Records from a collection:

┌────────

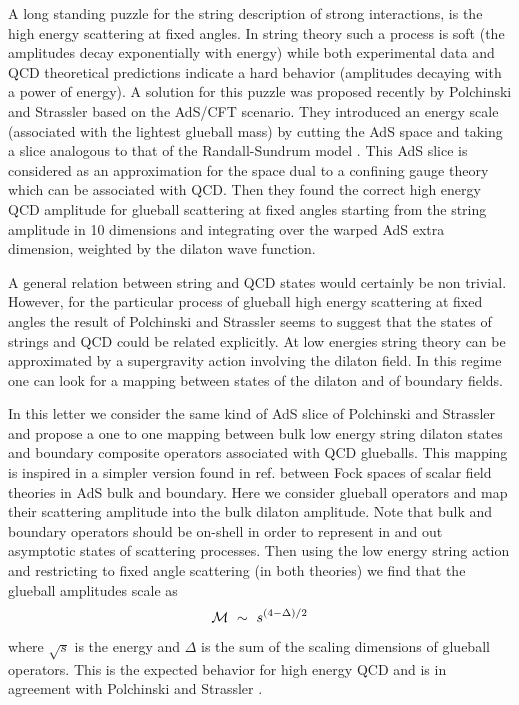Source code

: \documentclass[a4paper,twocolumn,prd,groupedaddress,nofootinbib]{revtex4}
\begin{document}
A long standing puzzle 
for the string description of strong interactions, 
is the high energy scattering at fixed angles.
In string theory such a process is soft (the amplitudes decay 
exponentially with energy) while both experimental data and QCD 
theoretical predictions\cite{QCD1,BRO} indicate a hard behavior 
(amplitudes decaying with a power of energy).
A solution for this puzzle was  proposed recently by 
Polchinski and Strassler\cite{PS} based on the AdS/CFT scenario. 
They introduced an energy scale (associated with the lightest 
glueball mass) by cutting the AdS space and taking a slice 
analogous to that of the Randall-Sundrum model \cite{RS1,RS2}. 
This AdS slice is considered as an approximation for the space 
dual to a confining gauge theory which can be associated with QCD.
Then they found the correct high energy QCD amplitude for glueball 
scattering at fixed angles starting from the string amplitude in 10 
dimensions and integrating over the warped AdS extra dimension, 
weighted by the dilaton wave function.

A general relation between string and QCD states 
would certainly be non trivial. 
However, for the particular process of glueball 
high energy scattering at fixed angles 
the result of Polchinski and Strassler 
seems to suggest that the states of 
strings and QCD could be related explicitly. 
At low energies string theory can be approximated by a
supergravity action involving the dilaton field.
In this regime one can look for a mapping between states 
of the dilaton and of boundary fields.

In this letter we consider the same kind of AdS slice of Polchinski 
and Strassler \cite{PS} and propose a one to one mapping between 
bulk low energy string dilaton states and boundary composite 
operators associated with QCD glueballs.
This mapping is inspired in a simpler version found in ref.\cite{BB2} 
between Fock spaces of  scalar field theories in  AdS bulk and boundary.
Here we consider glueball operators  and map their scattering amplitude 
into the bulk dilaton amplitude.
Note that bulk and boundary operators should be on-shell in order
to represent in and out asymptotic states of scattering processes. 
Then using the low energy string action and restricting to fixed angle 
scattering (in both theories) we find that the glueball amplitudes scale 
as
\begin{equation}
\label{scale}
{\cal M} \,\,\sim \,\, s^{(4-\Delta )/2}
\end{equation}

\noindent where $\sqrt{s}$ is the energy and
 $\Delta$ is the sum of the scaling dimensions of glueball operators. 
This is the  expected behavior for high energy QCD\cite{QCD1,BRO}
and is in agreement with Polchinski and Strassler \cite{PS}. 
 
\end{document}
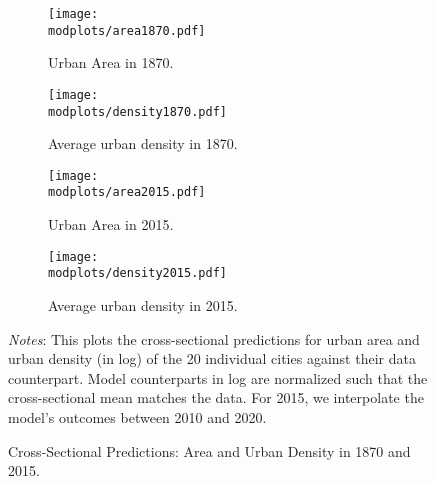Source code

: \documentclass[11pt]{report}
\newcommand{\round}{revision3}  %
\newcommand{\modplots}{../../output/model/plots/\round}
\newcommand{\ptwo}{0.5}  %
\newcommand{\parboxadjust}{1.1}
\begin{document}
\begin{figure}[h!]
	\hspace{1cm}
	\begin{adjustbox}{center}
		\parbox{\parboxadjust\textwidth}{\lineskip=0pt
			
			\begin{subfigure}{\ptwo\textwidth}
					\texttt{[image: \\modplots/area1870.pdf]}
				\caption{Urban Area in 1870.\label{fig:area1870}}
			\end{subfigure}%
			\begin{subfigure}{\ptwo\textwidth}
					\texttt{[image: \\modplots/density1870.pdf]}
				\caption{Average urban density in 1870.\label{fig:density1870}}
			\end{subfigure}%
			
			\begin{subfigure}{\ptwo\textwidth}
					\texttt{[image: \\modplots/area2015.pdf]}		%
				\caption{Urban Area in 2015.\label{fig:area2015}}
			\end{subfigure}%
			\begin{subfigure}{\ptwo\textwidth}
						\texttt{[image: \\modplots/density2015.pdf]}
				\caption{Average urban density in 2015.\label{fig:density2015}}
			\end{subfigure}%
		}
	\end{adjustbox}
	\caption{Cross-Sectional Predictions: Area and Urban Density in 1870 and 2015.\label{fig:crosssection18702020}}
	{\footnotesize \textit{Notes}: This plots the cross-sectional predictions for urban area and urban density (in log) of the 20 individual cities against their data counterpart. Model counterparts in log are normalized such that the cross-sectional mean matches the data. For 2015, we interpolate the model's outcomes between 2010 and 2020.}
\end{figure}
\end{document}
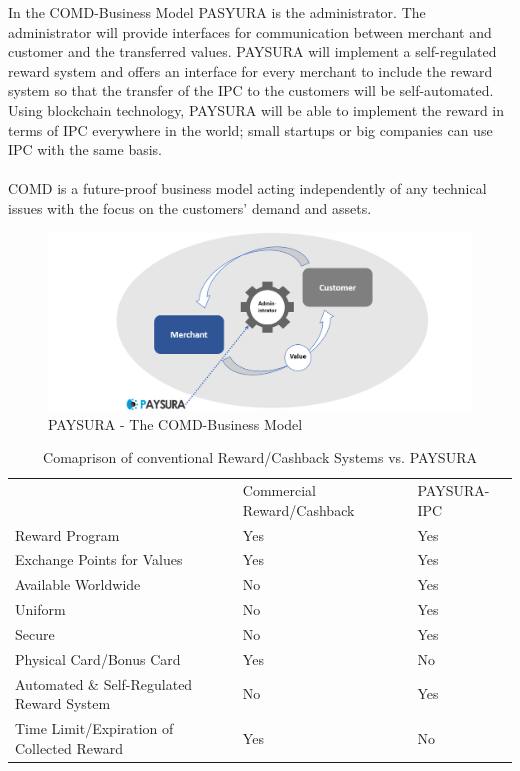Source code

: \documentclass[twoside,onecolumn]{article}
\begin{document}
In the COMD-Business Model PASYURA is the administrator. The administrator will provide interfaces for communication between merchant and customer and the transferred values. PAYSURA will implement a self-regulated reward system and offers an interface for every merchant to include the reward system so that the transfer of the IPC to the customers will be self-automated. Using blockchain technology, PAYSURA will be able to implement the reward in terms of IPC everywhere in the world; small startups or big companies can use IPC with the same basis. \\
\\
COMD is a future-proof business model acting independently of any technical issues with the focus on the customers' demand and assets. 

\begin{figure}[ht]
\centering
\includegraphics[scale=0.34]{COSD_modell23.png}
\caption{PAYSURA - The COMD-Business Model}
\label{pool}
\end{figure}

\begin{table}[ht]
\centering
\label{my-label}
\begin{tabular}{lll}
                                           & Commercial Reward/Cashback & PAYSURA-IPC \\
Reward Program                             & Yes                         & Yes         \\
Exchange Points for Values                 & Yes                         & Yes         \\
Available Worldwide                        & No                         & Yes         \\
Uniform                                    & No                          & Yes         \\
Secure                                     & No                          & Yes         \\
Physical Card/Bonus Card                   & Yes                         & No         \\
Automated \& Self-Regulated Reward System & No                          & Yes         \\
Time Limit/Expiration of Collected Reward & Yes                         & No         
\end{tabular}
\caption{Comaprison of conventional Reward/Cashback Systems vs. PAYSURA}
\end{table}
\newpage
\end{document}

└────────

Print every record above exactly, with no pictures.

Source code

: \documentclass[a4paper,twocolumn,prd,groupedaddress,nofootinbib]{revtex4}
\begin{document}
A long standing puzzle 
for the string description of strong interactions, 
is the high energy scattering at fixed angles.
In string theory such a process is soft (the amplitudes decay 
exponentially with energy) while both experimental data and QCD 
theoretical predictions\cite{QCD1,BRO} indicate a hard behavior 
(amplitudes decaying with a power of energy).
A solution for this puzzle was  proposed recently by 
Polchinski and Strassler\cite{PS} based on the AdS/CFT scenario. 
They introduced an energy scale (associated with the lightest 
glueball mass) by cutting the AdS space and taking a slice 
analogous to that of the Randall-Sundrum model \cite{RS1,RS2}. 
This AdS slice is considered as an approximation for the space 
dual to a confining gauge theory which can be associated with QCD.
Then they found the correct high energy QCD amplitude for glueball 
scattering at fixed angles starting from the string amplitude in 10 
dimensions and integrating over the warped AdS extra dimension, 
weighted by the dilaton wave function.

A general relation between string and QCD states 
would certainly be non trivial. 
However, for the particular process of glueball 
high energy scattering at fixed angles 
the result of Polchinski and Strassler 
seems to suggest that the states of 
strings and QCD could be related explicitly. 
At low energies string theory can be approximated by a
supergravity action involving the dilaton field.
In this regime one can look for a mapping between states 
of the dilaton and of boundary fields.

In this letter we consider the same kind of AdS slice of Polchinski 
and Strassler \cite{PS} and propose a one to one mapping between 
bulk low energy string dilaton states and boundary composite 
operators associated with QCD glueballs.
This mapping is inspired in a simpler version found in ref.\cite{BB2} 
between Fock spaces of  scalar field theories in  AdS bulk and boundary.
Here we consider glueball operators  and map their scattering amplitude 
into the bulk dilaton amplitude.
Note that bulk and boundary operators should be on-shell in order
to represent in and out asymptotic states of scattering processes. 
Then using the low energy string action and restricting to fixed angle 
scattering (in both theories) we find that the glueball amplitudes scale 
as
\begin{equation}
\label{scale}
{\cal M} \,\,\sim \,\, s^{(4-\Delta )/2}
\end{equation}

\noindent where $\sqrt{s}$ is the energy and
 $\Delta$ is the sum of the scaling dimensions of glueball operators. 
This is the  expected behavior for high energy QCD\cite{QCD1,BRO}
and is in agreement with Polchinski and Strassler \cite{PS}. 
 
\end{document}
Source code

: \documentclass[11pt]{report}
\newcommand{\round}{revision3}  %
\newcommand{\modplots}{../../output/model/plots/\round}
\newcommand{\ptwo}{0.5}  %
\newcommand{\parboxadjust}{1.1}
\begin{document}
\begin{figure}[h!]
	\hspace{1cm}
	\begin{adjustbox}{center}
		\parbox{\parboxadjust\textwidth}{\lineskip=0pt
			
			\begin{subfigure}{\ptwo\textwidth}
					\texttt{[image: \\modplots/area1870.pdf]}
				\caption{Urban Area in 1870.\label{fig:area1870}}
			\end{subfigure}%
			\begin{subfigure}{\ptwo\textwidth}
					\texttt{[image: \\modplots/density1870.pdf]}
				\caption{Average urban density in 1870.\label{fig:density1870}}
			\end{subfigure}%
			
			\begin{subfigure}{\ptwo\textwidth}
					\texttt{[image: \\modplots/area2015.pdf]}		%
				\caption{Urban Area in 2015.\label{fig:area2015}}
			\end{subfigure}%
			\begin{subfigure}{\ptwo\textwidth}
						\texttt{[image: \\modplots/density2015.pdf]}
				\caption{Average urban density in 2015.\label{fig:density2015}}
			\end{subfigure}%
		}
	\end{adjustbox}
	\caption{Cross-Sectional Predictions: Area and Urban Density in 1870 and 2015.\label{fig:crosssection18702020}}
	{\footnotesize \textit{Notes}: This plots the cross-sectional predictions for urban area and urban density (in log) of the 20 individual cities against their data counterpart. Model counterparts in log are normalized such that the cross-sectional mean matches the data. For 2015, we interpolate the model's outcomes between 2010 and 2020.}
\end{figure}
\end{document}
Source code

: \documentclass[twoside,onecolumn]{article}
\begin{document}
In the COMD-Business Model PASYURA is the administrator. The administrator will provide interfaces for communication between merchant and customer and the transferred values. PAYSURA will implement a self-regulated reward system and offers an interface for every merchant to include the reward system so that the transfer of the IPC to the customers will be self-automated. Using blockchain technology, PAYSURA will be able to implement the reward in terms of IPC everywhere in the world; small startups or big companies can use IPC with the same basis. \\
\\
COMD is a future-proof business model acting independently of any technical issues with the focus on the customers' demand and assets. 

\begin{figure}[ht]
\centering
\includegraphics[scale=0.34]{COSD_modell23.png}
\caption{PAYSURA - The COMD-Business Model}
\label{pool}
\end{figure}

\begin{table}[ht]
\centering
\label{my-label}
\begin{tabular}{lll}
                                           & Commercial Reward/Cashback & PAYSURA-IPC \\
Reward Program                             & Yes                         & Yes         \\
Exchange Points for Values                 & Yes                         & Yes         \\
Available Worldwide                        & No                         & Yes         \\
Uniform                                    & No                          & Yes         \\
Secure                                     & No                          & Yes         \\
Physical Card/Bonus Card                   & Yes                         & No         \\
Automated \& Self-Regulated Reward System & No                          & Yes         \\
Time Limit/Expiration of Collected Reward & Yes                         & No         
\end{tabular}
\caption{Comaprison of conventional Reward/Cashback Systems vs. PAYSURA}
\end{table}
\newpage
\end{document}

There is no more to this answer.